**PROVIDED MATERIAL:**
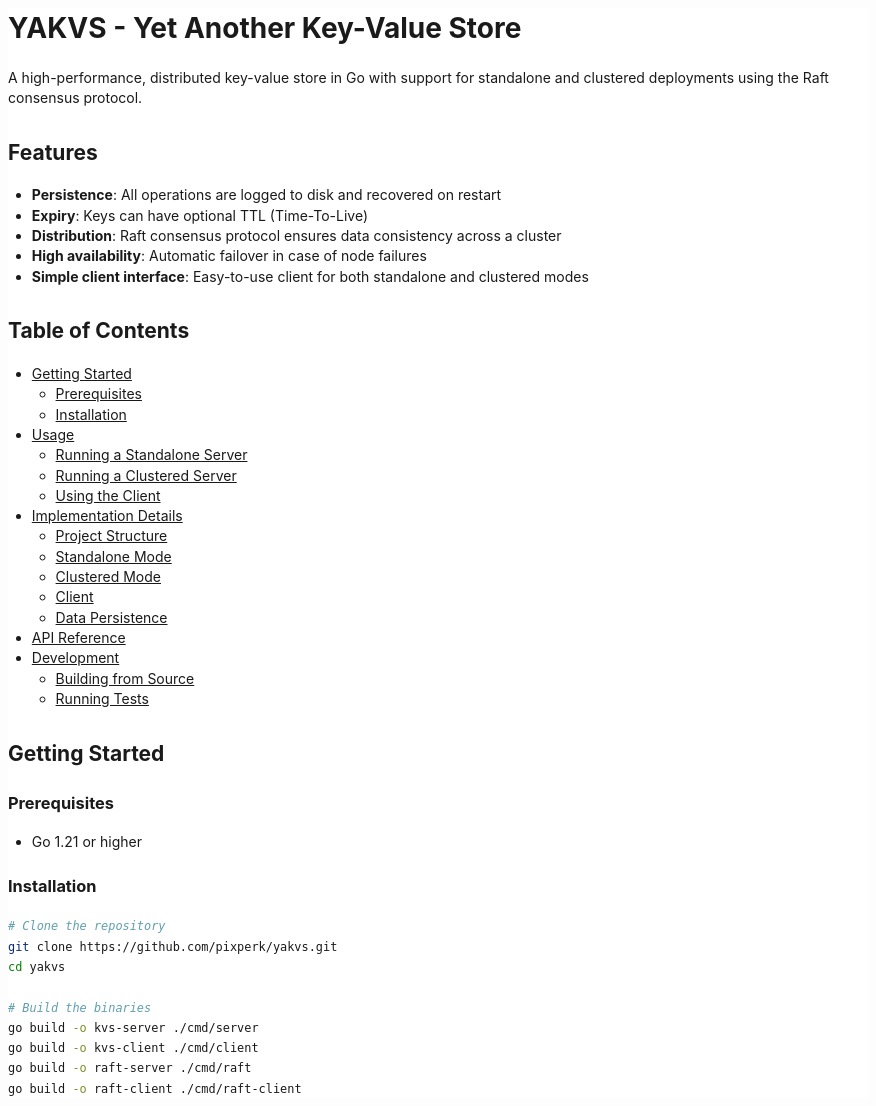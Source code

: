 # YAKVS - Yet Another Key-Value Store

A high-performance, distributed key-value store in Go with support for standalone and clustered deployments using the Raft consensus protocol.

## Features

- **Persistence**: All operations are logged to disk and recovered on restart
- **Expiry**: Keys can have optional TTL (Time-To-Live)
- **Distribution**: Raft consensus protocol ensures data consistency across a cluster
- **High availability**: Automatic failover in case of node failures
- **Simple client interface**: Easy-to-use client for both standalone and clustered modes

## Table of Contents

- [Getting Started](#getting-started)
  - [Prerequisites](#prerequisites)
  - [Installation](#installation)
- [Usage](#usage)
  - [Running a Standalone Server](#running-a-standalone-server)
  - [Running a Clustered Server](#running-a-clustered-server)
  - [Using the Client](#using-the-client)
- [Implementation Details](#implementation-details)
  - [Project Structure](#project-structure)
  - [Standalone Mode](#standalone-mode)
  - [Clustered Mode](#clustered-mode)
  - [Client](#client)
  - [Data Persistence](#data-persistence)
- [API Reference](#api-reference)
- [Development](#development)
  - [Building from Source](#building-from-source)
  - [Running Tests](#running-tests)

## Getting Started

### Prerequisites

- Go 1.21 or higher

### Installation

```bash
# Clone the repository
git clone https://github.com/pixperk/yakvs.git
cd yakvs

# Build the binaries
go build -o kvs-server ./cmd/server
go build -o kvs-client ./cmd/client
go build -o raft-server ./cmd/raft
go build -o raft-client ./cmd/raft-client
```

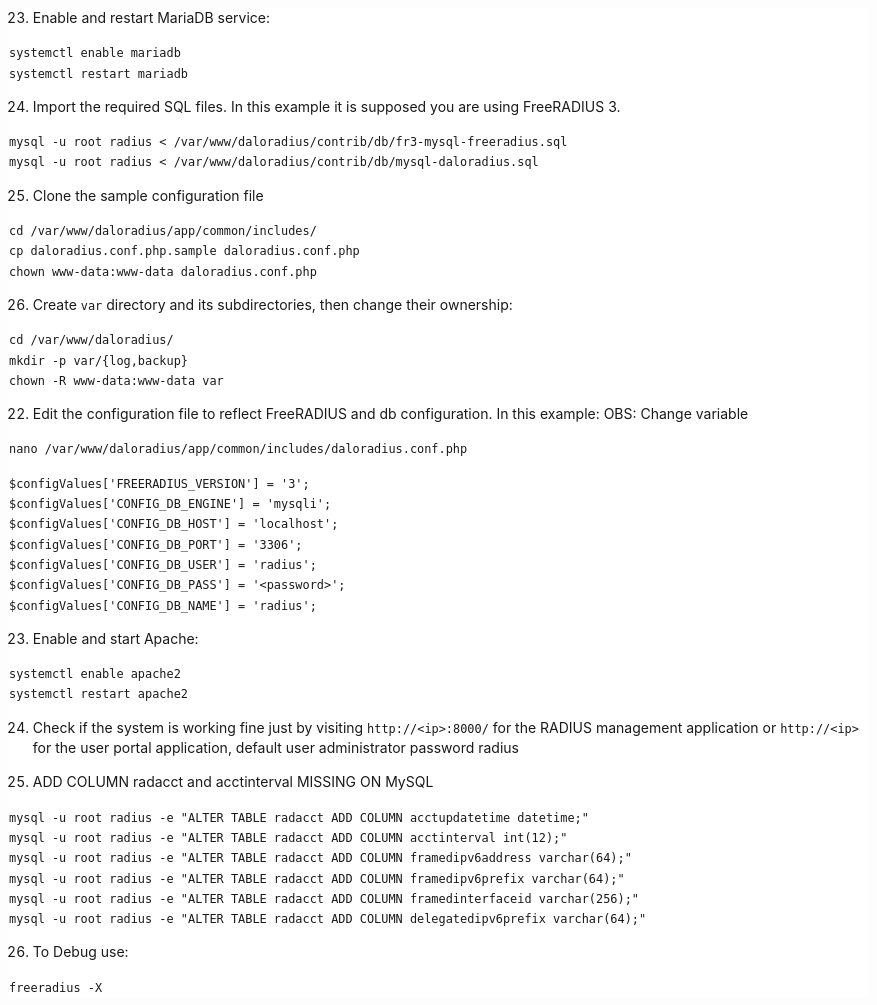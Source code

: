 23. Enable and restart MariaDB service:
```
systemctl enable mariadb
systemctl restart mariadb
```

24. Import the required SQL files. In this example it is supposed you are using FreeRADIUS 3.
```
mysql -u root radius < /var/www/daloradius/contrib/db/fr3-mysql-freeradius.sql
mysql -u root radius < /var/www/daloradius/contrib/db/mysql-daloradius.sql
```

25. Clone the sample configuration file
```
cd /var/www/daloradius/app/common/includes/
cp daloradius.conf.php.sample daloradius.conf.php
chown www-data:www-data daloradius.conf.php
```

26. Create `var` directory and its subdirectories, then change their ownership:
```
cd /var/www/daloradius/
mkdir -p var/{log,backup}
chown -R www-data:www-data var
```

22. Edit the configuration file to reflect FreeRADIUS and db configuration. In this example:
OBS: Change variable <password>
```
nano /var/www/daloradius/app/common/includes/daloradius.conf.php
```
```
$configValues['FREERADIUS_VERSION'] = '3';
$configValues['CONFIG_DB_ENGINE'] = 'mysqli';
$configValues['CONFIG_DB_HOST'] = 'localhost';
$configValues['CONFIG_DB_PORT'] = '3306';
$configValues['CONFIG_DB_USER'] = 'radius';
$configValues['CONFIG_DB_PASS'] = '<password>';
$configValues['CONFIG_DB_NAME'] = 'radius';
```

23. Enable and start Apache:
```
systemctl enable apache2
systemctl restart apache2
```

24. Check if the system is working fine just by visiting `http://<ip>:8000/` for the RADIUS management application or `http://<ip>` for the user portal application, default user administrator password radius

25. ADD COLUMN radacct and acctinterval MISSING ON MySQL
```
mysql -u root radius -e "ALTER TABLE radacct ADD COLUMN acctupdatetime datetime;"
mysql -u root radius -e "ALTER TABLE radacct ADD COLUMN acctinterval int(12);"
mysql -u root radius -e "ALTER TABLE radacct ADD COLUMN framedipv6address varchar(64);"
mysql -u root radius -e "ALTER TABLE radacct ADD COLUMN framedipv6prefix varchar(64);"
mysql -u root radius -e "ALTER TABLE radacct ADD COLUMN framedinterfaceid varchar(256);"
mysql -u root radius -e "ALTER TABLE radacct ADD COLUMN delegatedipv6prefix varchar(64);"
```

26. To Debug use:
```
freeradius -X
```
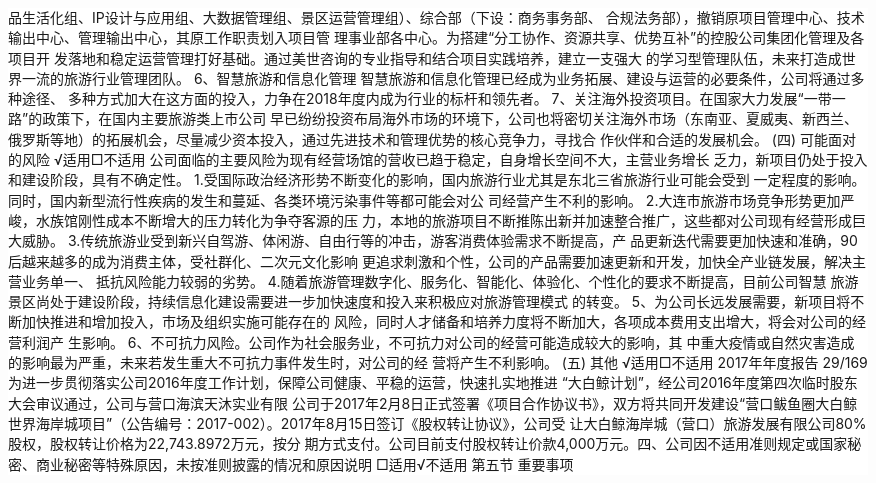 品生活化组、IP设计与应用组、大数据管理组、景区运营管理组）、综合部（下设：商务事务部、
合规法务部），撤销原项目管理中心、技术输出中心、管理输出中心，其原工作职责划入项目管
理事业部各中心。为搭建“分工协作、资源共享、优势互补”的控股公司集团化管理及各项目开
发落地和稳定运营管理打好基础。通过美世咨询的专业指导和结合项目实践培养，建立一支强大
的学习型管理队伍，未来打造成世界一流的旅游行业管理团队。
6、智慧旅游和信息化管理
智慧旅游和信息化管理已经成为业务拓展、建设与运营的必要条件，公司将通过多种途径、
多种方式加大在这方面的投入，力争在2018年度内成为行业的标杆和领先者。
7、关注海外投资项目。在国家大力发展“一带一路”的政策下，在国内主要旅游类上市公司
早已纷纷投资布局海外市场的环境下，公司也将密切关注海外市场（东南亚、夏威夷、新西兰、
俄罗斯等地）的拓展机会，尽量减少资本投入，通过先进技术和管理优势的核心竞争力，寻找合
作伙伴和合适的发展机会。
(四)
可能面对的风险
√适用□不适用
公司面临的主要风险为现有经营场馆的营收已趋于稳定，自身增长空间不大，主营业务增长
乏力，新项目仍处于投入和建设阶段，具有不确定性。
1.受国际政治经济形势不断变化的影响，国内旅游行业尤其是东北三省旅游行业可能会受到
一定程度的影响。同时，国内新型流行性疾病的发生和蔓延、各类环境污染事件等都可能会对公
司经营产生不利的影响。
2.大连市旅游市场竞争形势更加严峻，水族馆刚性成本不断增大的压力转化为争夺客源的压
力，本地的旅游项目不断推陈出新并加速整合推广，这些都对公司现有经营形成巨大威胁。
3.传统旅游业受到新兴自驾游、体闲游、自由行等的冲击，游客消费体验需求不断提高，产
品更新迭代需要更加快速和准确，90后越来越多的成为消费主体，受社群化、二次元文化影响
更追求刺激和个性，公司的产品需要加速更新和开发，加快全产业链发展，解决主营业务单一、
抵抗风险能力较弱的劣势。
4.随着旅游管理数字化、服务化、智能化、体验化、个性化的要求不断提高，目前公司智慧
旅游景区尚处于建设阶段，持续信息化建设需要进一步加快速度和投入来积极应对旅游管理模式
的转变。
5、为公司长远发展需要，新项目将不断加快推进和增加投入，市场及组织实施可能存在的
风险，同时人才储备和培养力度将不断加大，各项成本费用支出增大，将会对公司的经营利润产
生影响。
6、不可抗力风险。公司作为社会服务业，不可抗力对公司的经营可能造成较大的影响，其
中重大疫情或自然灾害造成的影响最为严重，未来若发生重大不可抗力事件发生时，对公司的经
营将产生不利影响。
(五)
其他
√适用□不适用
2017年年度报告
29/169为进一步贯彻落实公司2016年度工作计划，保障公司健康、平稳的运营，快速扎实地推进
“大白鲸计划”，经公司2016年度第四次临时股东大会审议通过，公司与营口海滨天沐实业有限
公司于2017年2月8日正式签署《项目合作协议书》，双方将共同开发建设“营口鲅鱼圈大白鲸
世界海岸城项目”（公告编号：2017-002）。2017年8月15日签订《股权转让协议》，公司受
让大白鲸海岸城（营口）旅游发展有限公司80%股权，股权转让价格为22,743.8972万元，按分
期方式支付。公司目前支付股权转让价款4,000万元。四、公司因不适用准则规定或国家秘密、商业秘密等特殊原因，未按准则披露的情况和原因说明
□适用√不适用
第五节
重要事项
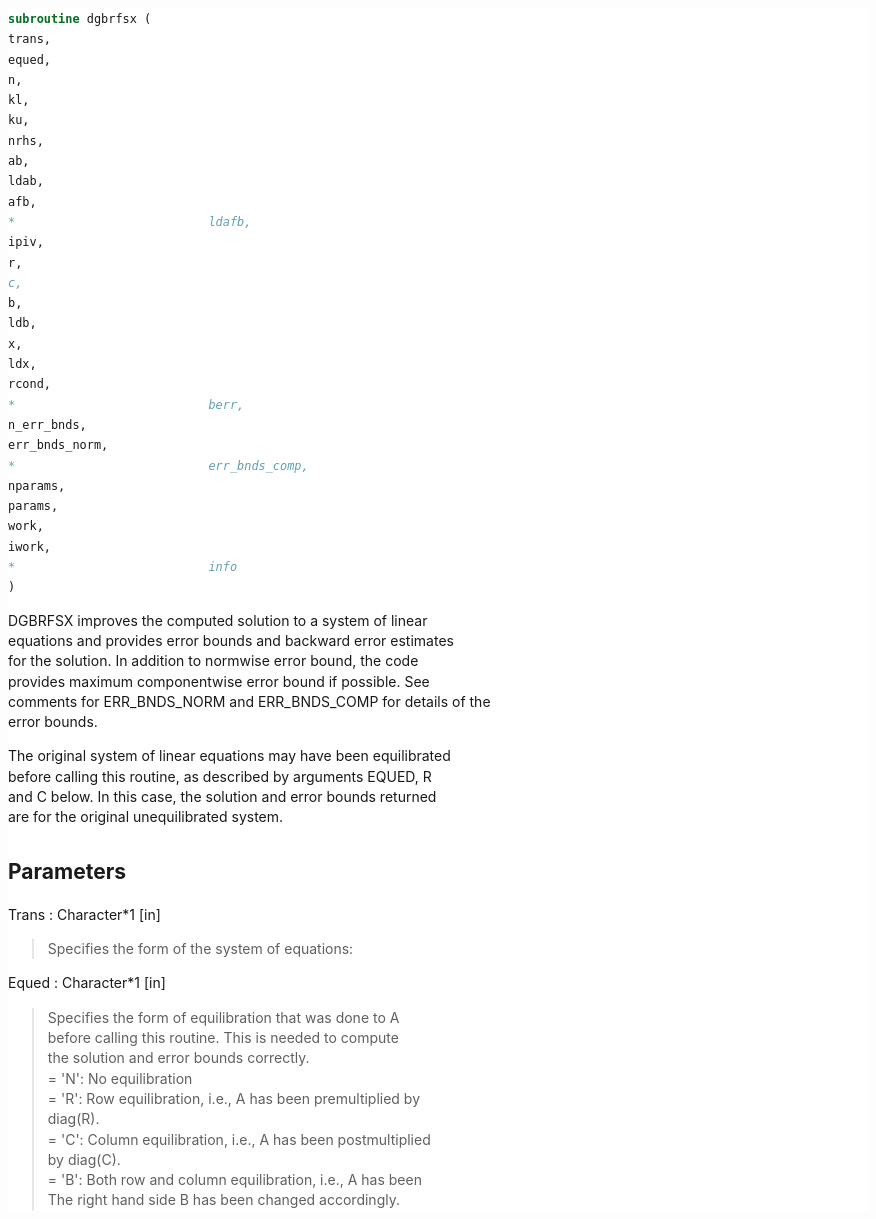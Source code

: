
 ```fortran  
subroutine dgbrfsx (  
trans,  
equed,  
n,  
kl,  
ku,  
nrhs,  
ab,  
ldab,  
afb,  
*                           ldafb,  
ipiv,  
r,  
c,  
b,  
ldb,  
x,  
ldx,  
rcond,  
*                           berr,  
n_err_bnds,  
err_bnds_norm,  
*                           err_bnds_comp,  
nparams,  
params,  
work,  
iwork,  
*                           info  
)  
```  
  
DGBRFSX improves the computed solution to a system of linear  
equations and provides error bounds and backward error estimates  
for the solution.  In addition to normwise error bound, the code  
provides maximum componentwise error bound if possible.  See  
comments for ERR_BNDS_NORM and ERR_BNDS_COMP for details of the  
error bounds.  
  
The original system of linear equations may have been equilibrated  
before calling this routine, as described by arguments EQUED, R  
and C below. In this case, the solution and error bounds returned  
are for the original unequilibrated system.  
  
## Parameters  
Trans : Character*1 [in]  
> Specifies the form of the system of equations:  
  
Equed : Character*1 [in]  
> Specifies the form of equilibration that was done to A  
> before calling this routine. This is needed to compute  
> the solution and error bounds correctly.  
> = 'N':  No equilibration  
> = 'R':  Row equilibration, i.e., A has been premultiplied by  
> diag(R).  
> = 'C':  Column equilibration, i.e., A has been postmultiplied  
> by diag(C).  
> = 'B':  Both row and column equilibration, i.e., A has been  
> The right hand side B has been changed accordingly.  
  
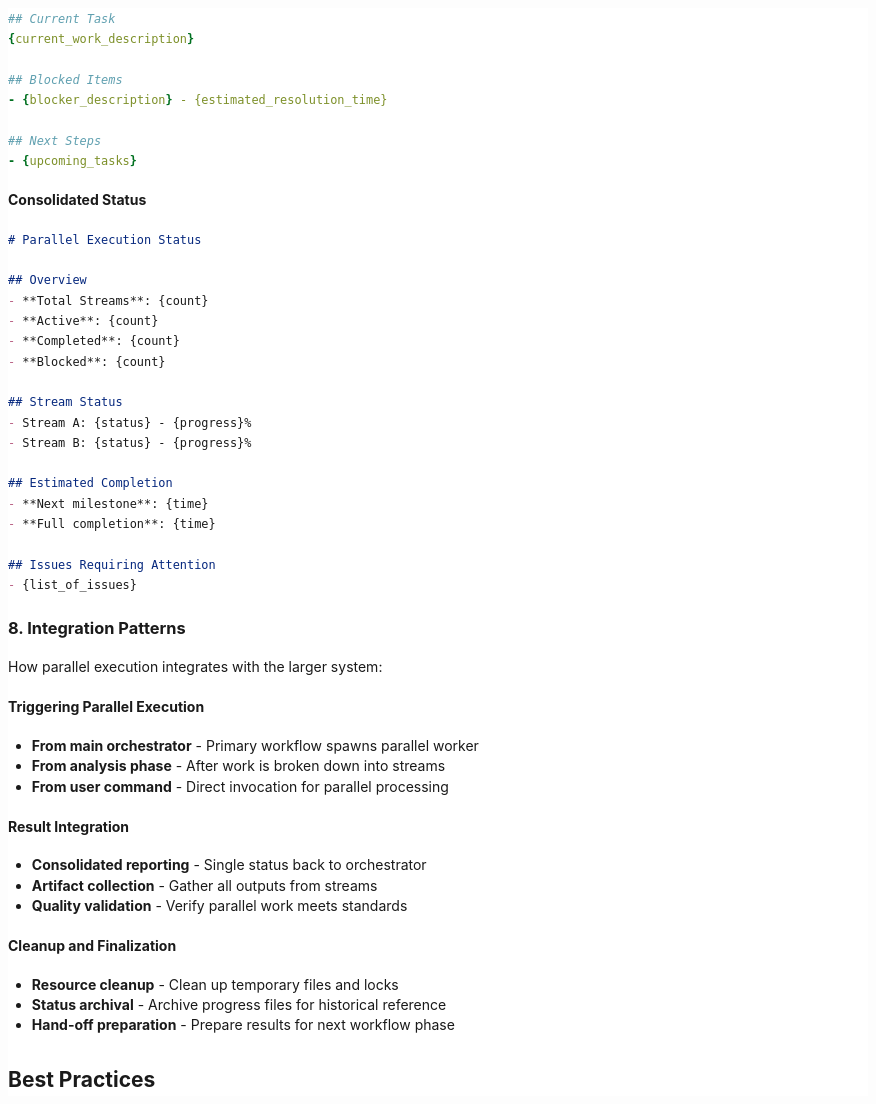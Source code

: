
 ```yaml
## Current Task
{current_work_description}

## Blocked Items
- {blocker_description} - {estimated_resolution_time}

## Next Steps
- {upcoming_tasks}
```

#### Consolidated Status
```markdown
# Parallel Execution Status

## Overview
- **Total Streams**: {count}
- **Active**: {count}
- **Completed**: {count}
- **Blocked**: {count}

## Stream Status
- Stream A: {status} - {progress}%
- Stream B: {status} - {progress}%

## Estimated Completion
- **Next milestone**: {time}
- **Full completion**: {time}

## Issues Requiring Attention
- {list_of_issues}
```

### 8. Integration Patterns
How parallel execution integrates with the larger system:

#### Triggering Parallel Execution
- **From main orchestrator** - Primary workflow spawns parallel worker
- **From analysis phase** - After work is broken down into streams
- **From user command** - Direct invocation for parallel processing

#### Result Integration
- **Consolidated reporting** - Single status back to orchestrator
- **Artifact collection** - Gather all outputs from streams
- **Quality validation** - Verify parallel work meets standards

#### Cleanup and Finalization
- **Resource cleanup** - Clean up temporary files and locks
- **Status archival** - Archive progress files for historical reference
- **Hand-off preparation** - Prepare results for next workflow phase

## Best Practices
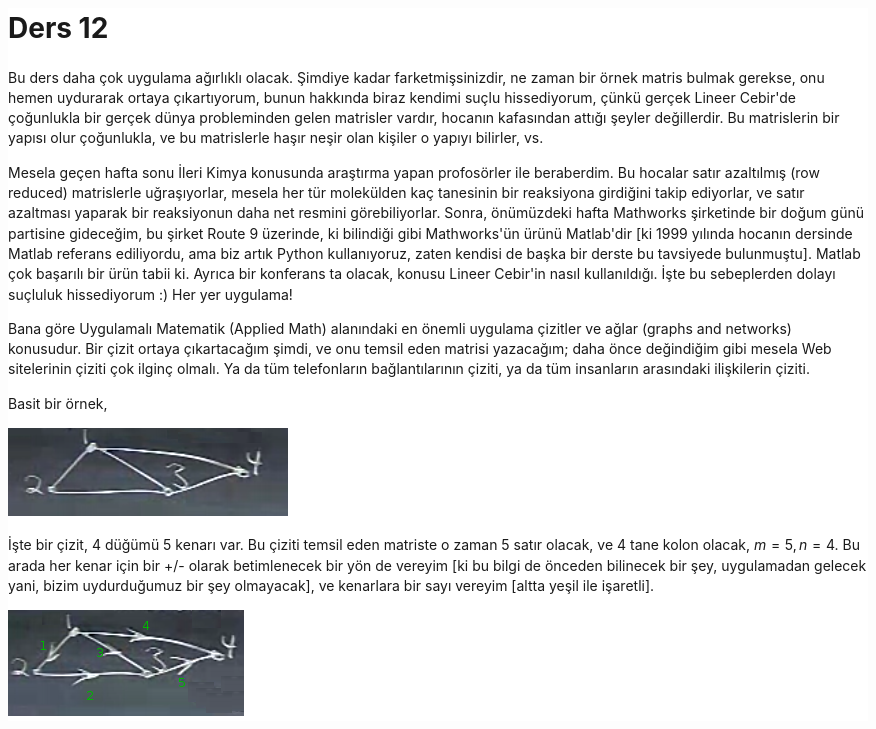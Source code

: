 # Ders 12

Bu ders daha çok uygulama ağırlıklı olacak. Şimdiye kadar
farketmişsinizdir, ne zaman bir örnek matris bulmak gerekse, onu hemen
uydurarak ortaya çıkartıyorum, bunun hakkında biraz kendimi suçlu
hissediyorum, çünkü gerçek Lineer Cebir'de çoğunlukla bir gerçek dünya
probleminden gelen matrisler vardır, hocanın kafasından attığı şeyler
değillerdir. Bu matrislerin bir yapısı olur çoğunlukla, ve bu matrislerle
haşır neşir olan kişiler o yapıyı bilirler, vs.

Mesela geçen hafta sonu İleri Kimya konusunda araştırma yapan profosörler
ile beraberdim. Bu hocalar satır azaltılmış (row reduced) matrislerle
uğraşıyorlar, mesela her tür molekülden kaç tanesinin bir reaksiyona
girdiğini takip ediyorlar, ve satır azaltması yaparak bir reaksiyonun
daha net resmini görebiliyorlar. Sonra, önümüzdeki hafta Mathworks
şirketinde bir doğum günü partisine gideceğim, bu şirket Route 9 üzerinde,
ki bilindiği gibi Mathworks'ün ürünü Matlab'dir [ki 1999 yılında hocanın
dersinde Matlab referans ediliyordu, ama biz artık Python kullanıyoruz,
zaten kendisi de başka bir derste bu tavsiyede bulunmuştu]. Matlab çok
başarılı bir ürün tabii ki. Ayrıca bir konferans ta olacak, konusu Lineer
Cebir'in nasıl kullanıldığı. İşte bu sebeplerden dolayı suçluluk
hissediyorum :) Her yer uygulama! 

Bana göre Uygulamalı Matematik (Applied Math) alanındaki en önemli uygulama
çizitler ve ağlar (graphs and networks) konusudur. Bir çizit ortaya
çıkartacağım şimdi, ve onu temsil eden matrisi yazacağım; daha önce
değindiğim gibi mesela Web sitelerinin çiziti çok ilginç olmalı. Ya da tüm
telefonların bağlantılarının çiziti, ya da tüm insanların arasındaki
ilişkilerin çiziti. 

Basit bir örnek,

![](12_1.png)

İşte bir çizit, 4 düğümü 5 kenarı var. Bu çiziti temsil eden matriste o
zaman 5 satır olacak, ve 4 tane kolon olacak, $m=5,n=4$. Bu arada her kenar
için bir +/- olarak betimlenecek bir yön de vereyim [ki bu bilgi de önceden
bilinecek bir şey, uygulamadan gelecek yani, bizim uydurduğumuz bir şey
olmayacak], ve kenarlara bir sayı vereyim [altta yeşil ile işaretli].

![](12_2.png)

**WORK TASK:** Wherever the string "calling" occurs in the records, copy the line it is in.

**WRITTEN RESPONSE:**
before calling this routine, as described by arguments EQUED, R  
> before calling this routine. This is needed to compute  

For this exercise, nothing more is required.